Женевьева ждала. Высокая грузная женщина, жгучая брюнетка, лет сорока пяти. На губе пушок, копна черных волос, даже лоб зарос волосами, даже на щеки низко растущие волосы сползали в виде бакенбардов. Шея молодая, длинная, сильная. Не такой Мадлена представляла себе Женевьеву.
— Вы по поводу наследства? — Женевьева говорила с южным акцентом, очевидно, приобрела его в Ницце. — Предупреждаю вас, что я не отдам ни сантима из той суммы, которую Режис должен своей дочери. Авторские права принадлежат ей, даже если рукописи находятся у вас.
— Я не о том… Я и не думала… Нет… Просто я хотела вам сказать, что с Режисом творят странные вещи. С тех пор как он стал знаменитостью…
— Знаю. И всегда знала, что он прославится. Я даже думала, что это произойдет раньше. Молодые люди приезжали ко мне, чтобы поговорить о Режисе и его вере….
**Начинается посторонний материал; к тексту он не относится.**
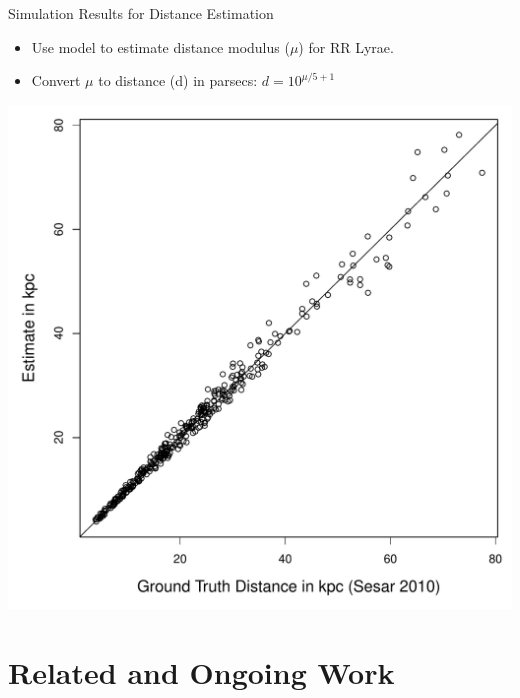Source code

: \documentclass[12pt]{beamer}
\begin{document}
\begin{frame}{Simulation Results for Distance Estimation}
\begin{itemize}
\item Use model to estimate distance modulus ($\mu$) for RR Lyrae.
\item Convert $\mu$ to distance (d) in parsecs: $d = 10^{\mu/5 + 1}$
\end{itemize}

\begin{center}
\includegraphics[scale=.35]{figs/distance_comparison.pdf}
\end{center}



\end{frame}


\section{Related and Ongoing Work}

\end{document}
Мадлена зацепилась каблуками за нижнюю перекладину стула, на котором сидела, поставила локти на колени, уперлась подбородком в ладони.
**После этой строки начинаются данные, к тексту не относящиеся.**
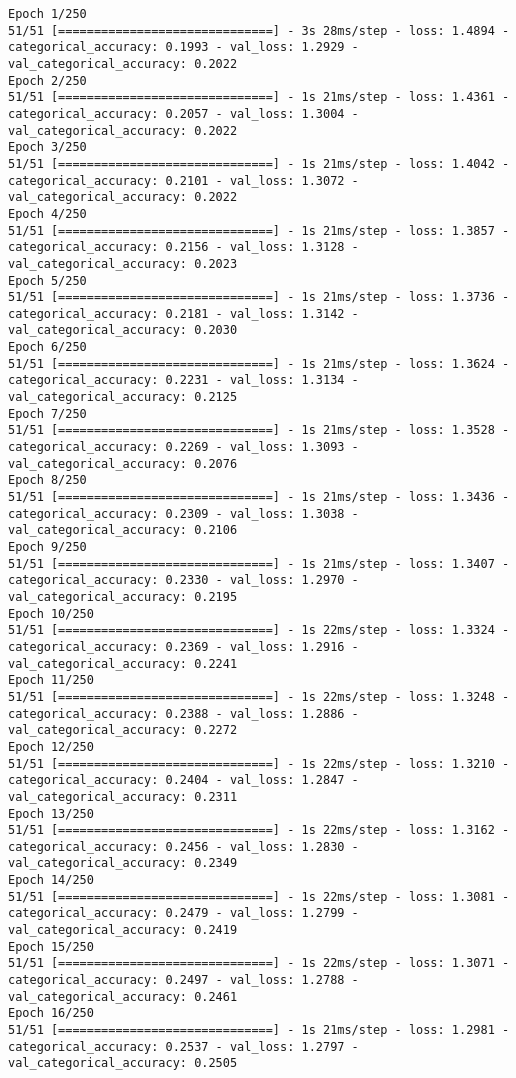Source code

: \begin{lstlisting}
Epoch 1/250
51/51 [==============================] - 3s 28ms/step - loss: 1.4894 - categorical_accuracy: 0.1993 - val_loss: 1.2929 - val_categorical_accuracy: 0.2022
Epoch 2/250
51/51 [==============================] - 1s 21ms/step - loss: 1.4361 - categorical_accuracy: 0.2057 - val_loss: 1.3004 - val_categorical_accuracy: 0.2022
Epoch 3/250
51/51 [==============================] - 1s 21ms/step - loss: 1.4042 - categorical_accuracy: 0.2101 - val_loss: 1.3072 - val_categorical_accuracy: 0.2022
Epoch 4/250
51/51 [==============================] - 1s 21ms/step - loss: 1.3857 - categorical_accuracy: 0.2156 - val_loss: 1.3128 - val_categorical_accuracy: 0.2023
Epoch 5/250
51/51 [==============================] - 1s 21ms/step - loss: 1.3736 - categorical_accuracy: 0.2181 - val_loss: 1.3142 - val_categorical_accuracy: 0.2030
Epoch 6/250
51/51 [==============================] - 1s 21ms/step - loss: 1.3624 - categorical_accuracy: 0.2231 - val_loss: 1.3134 - val_categorical_accuracy: 0.2125
Epoch 7/250
51/51 [==============================] - 1s 21ms/step - loss: 1.3528 - categorical_accuracy: 0.2269 - val_loss: 1.3093 - val_categorical_accuracy: 0.2076
Epoch 8/250
51/51 [==============================] - 1s 21ms/step - loss: 1.3436 - categorical_accuracy: 0.2309 - val_loss: 1.3038 - val_categorical_accuracy: 0.2106
Epoch 9/250
51/51 [==============================] - 1s 21ms/step - loss: 1.3407 - categorical_accuracy: 0.2330 - val_loss: 1.2970 - val_categorical_accuracy: 0.2195
Epoch 10/250
51/51 [==============================] - 1s 22ms/step - loss: 1.3324 - categorical_accuracy: 0.2369 - val_loss: 1.2916 - val_categorical_accuracy: 0.2241
Epoch 11/250
51/51 [==============================] - 1s 22ms/step - loss: 1.3248 - categorical_accuracy: 0.2388 - val_loss: 1.2886 - val_categorical_accuracy: 0.2272
Epoch 12/250
51/51 [==============================] - 1s 22ms/step - loss: 1.3210 - categorical_accuracy: 0.2404 - val_loss: 1.2847 - val_categorical_accuracy: 0.2311
Epoch 13/250
51/51 [==============================] - 1s 22ms/step - loss: 1.3162 - categorical_accuracy: 0.2456 - val_loss: 1.2830 - val_categorical_accuracy: 0.2349
Epoch 14/250
51/51 [==============================] - 1s 22ms/step - loss: 1.3081 - categorical_accuracy: 0.2479 - val_loss: 1.2799 - val_categorical_accuracy: 0.2419
Epoch 15/250
51/51 [==============================] - 1s 22ms/step - loss: 1.3071 - categorical_accuracy: 0.2497 - val_loss: 1.2788 - val_categorical_accuracy: 0.2461
Epoch 16/250
51/51 [==============================] - 1s 21ms/step - loss: 1.2981 - categorical_accuracy: 0.2537 - val_loss: 1.2797 - val_categorical_accuracy: 0.2505

\end{lstlisting}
— Н-да, — протянула она. — Словом, надо что-то предпринять. Только вы, я да старина Жан знали Режиса, то есть по-настоящему знали. Что же мы предпримем, чтобы прекратить это дело?
— Какое дело?
— Бог, религия…
Женевьева наклонилась и, опустив подбородок, не подымая глаз, произнесла почти в лицо Мадлене:
— Я вас не понимаю… Когда мы были вместе, Режис сам не ходил в церковь, но никогда не запрещал мне посещать мессу, никогда не отвергал католической веры.
Вот этого Мадлена никак не ожидала. Она приняла вызов своей предполагаемой союзницы, как объявление войны, на которое следует ответить только всеобщей мобилизацией. И, мгновенно охватив глазом «место действия», почувствовала нанесенное ей лично оскорбление, всю глубину ненависти, поняла, как все это скажется на образе Режиса. Вооруженная до зубов вражеская армия против ее кустарных самострелов. Женевьева сидела, по-прежнему наклонившись вперед, и, выдержав долгую паузу, сказала:
— Наша религия запрещает человеку располагать своей жизнью. Мы, католики, называем это убийством.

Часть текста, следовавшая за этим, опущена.